Terdakwa sempat memeriksa atau
mencocokan tanda tangan di Speciment View Sistem (SVS) tetapi tidak bisa (blank), kemudian Terdakwa tidak lagi
mencocokkan / mengecek Kertas Contoh Tanda Tangan (KCTT) secara manual, akan
tetapi Terdakwa hanya beranggapan dan percaya begitu saja yang dikatakan
oleh petugas Dana dan Jasa, kemudian Terdakwa langsung melakukan pembukuan /
memvalidasi transaksi pemindah-bukuan aplikasi RTGS setelah mendapat override (pasword)
dari pihak pegawai lainnya dari bank (yang turut dipidana dalam perkara
terpisah) dan menanda-tangani pada aplikasi RTGS selaku Checker / Teller.
Setelah itu aplikasi RTGS
diserahkan kembali kepada pemohon untuk selanjutnya diproses secara non-monetary
atau di-entri oleh petugas Dana dan Jasa (DJS). Setelah itu aplikasi RTGS yang
sudah dibukukan oleh Terdakwa oleh petugas Dana dan Jasa untuk kemudian di-approval
selaku Signer dan telah di-approval akhir, sehingga dengan di-approval akhir
tersebut maka uang sebesar Rp245.500.000,00 telah terkirim melalui proses RTGS
dari Rekening Giro milik RSUD Cideres ke rekening atas nama Arief Frimansyah.

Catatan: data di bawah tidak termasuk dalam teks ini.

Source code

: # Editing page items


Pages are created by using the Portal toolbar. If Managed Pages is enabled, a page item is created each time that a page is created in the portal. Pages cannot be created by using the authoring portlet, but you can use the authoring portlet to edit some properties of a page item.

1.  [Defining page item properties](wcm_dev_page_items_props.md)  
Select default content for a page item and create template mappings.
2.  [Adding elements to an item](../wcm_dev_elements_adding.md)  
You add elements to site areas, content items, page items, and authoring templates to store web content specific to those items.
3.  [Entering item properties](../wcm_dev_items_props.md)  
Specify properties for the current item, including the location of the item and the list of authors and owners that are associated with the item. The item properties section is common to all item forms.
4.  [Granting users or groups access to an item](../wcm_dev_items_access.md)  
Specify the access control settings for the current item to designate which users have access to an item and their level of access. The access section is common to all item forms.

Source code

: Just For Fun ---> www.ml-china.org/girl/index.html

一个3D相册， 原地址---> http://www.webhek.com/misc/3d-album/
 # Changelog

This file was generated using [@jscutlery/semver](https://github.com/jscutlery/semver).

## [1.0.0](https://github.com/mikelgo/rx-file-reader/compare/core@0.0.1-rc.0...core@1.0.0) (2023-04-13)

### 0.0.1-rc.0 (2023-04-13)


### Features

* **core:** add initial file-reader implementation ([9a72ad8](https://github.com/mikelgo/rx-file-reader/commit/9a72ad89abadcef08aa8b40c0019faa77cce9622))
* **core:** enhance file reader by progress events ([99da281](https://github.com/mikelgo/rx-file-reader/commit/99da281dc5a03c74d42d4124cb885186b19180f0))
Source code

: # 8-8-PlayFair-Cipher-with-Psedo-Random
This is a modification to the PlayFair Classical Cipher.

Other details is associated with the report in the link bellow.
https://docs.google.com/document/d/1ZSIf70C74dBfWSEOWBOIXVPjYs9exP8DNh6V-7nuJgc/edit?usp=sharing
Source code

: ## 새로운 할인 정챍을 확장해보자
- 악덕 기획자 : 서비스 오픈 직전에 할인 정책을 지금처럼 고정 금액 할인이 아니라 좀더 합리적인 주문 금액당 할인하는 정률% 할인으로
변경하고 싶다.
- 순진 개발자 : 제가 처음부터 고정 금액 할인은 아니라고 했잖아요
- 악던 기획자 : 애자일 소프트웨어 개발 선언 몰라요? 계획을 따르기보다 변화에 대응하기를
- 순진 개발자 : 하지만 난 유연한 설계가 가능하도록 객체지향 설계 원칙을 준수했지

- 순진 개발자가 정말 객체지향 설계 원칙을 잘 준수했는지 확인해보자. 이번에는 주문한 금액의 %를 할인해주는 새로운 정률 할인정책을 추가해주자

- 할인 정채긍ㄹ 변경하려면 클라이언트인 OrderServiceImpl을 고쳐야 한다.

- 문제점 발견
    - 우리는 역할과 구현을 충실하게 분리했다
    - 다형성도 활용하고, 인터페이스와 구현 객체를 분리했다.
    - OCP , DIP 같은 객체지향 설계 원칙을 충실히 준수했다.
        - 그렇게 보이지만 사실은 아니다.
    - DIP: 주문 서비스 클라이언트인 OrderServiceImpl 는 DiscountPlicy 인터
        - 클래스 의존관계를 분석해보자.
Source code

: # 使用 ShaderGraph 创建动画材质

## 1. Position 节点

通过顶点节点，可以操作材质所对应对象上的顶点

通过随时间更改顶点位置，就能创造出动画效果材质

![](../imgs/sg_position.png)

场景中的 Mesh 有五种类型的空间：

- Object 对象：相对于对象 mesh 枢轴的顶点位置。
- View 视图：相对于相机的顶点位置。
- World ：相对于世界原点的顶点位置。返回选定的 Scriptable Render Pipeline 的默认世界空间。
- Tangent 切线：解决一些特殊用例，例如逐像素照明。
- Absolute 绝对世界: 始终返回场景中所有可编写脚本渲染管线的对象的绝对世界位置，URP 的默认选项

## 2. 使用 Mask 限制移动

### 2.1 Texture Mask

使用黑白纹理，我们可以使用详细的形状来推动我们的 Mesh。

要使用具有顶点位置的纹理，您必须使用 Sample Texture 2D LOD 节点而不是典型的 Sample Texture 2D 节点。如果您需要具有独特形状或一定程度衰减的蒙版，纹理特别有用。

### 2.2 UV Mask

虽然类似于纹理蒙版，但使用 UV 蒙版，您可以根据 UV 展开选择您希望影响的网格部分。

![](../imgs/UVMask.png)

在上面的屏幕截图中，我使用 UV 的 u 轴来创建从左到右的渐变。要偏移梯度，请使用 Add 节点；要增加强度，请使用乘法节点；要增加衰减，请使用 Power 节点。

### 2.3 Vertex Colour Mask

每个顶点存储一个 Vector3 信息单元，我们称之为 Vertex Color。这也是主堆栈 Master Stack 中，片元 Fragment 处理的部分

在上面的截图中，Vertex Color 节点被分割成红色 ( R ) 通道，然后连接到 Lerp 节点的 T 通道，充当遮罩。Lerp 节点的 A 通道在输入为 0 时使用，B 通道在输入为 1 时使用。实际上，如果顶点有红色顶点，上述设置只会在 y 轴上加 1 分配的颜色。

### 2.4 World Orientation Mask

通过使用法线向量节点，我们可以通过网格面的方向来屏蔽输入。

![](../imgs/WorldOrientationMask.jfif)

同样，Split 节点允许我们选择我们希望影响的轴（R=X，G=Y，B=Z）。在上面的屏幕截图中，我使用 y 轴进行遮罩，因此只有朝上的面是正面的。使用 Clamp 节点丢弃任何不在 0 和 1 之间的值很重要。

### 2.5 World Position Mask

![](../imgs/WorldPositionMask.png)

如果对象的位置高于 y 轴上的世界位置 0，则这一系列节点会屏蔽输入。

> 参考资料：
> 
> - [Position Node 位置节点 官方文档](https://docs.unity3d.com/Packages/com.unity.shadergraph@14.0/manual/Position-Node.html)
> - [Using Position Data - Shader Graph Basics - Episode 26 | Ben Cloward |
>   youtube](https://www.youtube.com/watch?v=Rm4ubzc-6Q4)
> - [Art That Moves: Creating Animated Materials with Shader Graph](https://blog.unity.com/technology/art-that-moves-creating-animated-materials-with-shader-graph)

Untuk kedua kalinya, beberapa
waktu kemudian, pihak pemohon pemindah-bukuan yang sama mencoba modus yang sama
kembali. Kini Terdakwa setelah menerima aplikasi RTGS, kini sempat menanyakan
mengenai Nasabah / bendaharanya yang akan memindah-bukukan SPM tersebut karena
dalam dokumen permohonan tidak ada kelengkapannya seperti Cek / BG, kemudian
dijawab oleh petugas Dana dan Jasa apabila semua itu sudah dikonfirmasi oleh petugs
AMO.
Mendengar jawaban dari petugas
Dana dan Jasa tersebut, selanjutnya Terdakwa percaya begitu saja (karena sesama
karyawan internal kantor cabang bank dimaksud sesuai tupoksinya masing-masing) tidak
mengecek lagi atau melakukan pemeriksaan ulang atas kelengkapan Surat
Pemindah-bukuan dimaksud atau melakukan klarifikasi secara langsung kepada Nasabah
pemilik Rekening Giro.
Berhubung kejadian lampau
seolah menjadi “preseden”, Terdakwa sempat memeriksa atau mencocokan tanda
tangan di Speciment View Sistem (SVS) tetapi tidak bisa, kemudian Terdakwa
tidak lagi mencocokkan / mengecek Kertas Contoh Tanda Tangan (KCTT) secara manual,
selanjutnya Terdakwa beranggapan dan percaya apa yang dikatakan oleh petugas
Dana dan Jasa bahwa semua itu sudah dikonfirmasi oleh petugas AMO, oleh karena
nilai nominalnya 1 milyar lebih maka yang menjadi Signer / Approval adalah
Pimpinan Cabang.
Maka Terdakwa menghadap
pimpinan kantor cabang, akan tetapi saat itu Pinca sedang sibuk, sehingga
Terdakwa menunggunya. Tidak lama kemudian pejabat bank lainnya mendatangi meja
kerja Terdakwa dan melakukan Aproval di sistem milik bank dan menanda-tangani
aplikasi RTGS selaku Signer / Approval tanpa melakukan pemeriksaan secara
langsung mengenai kelengkapan dari aplikasi RTGS dimaksud.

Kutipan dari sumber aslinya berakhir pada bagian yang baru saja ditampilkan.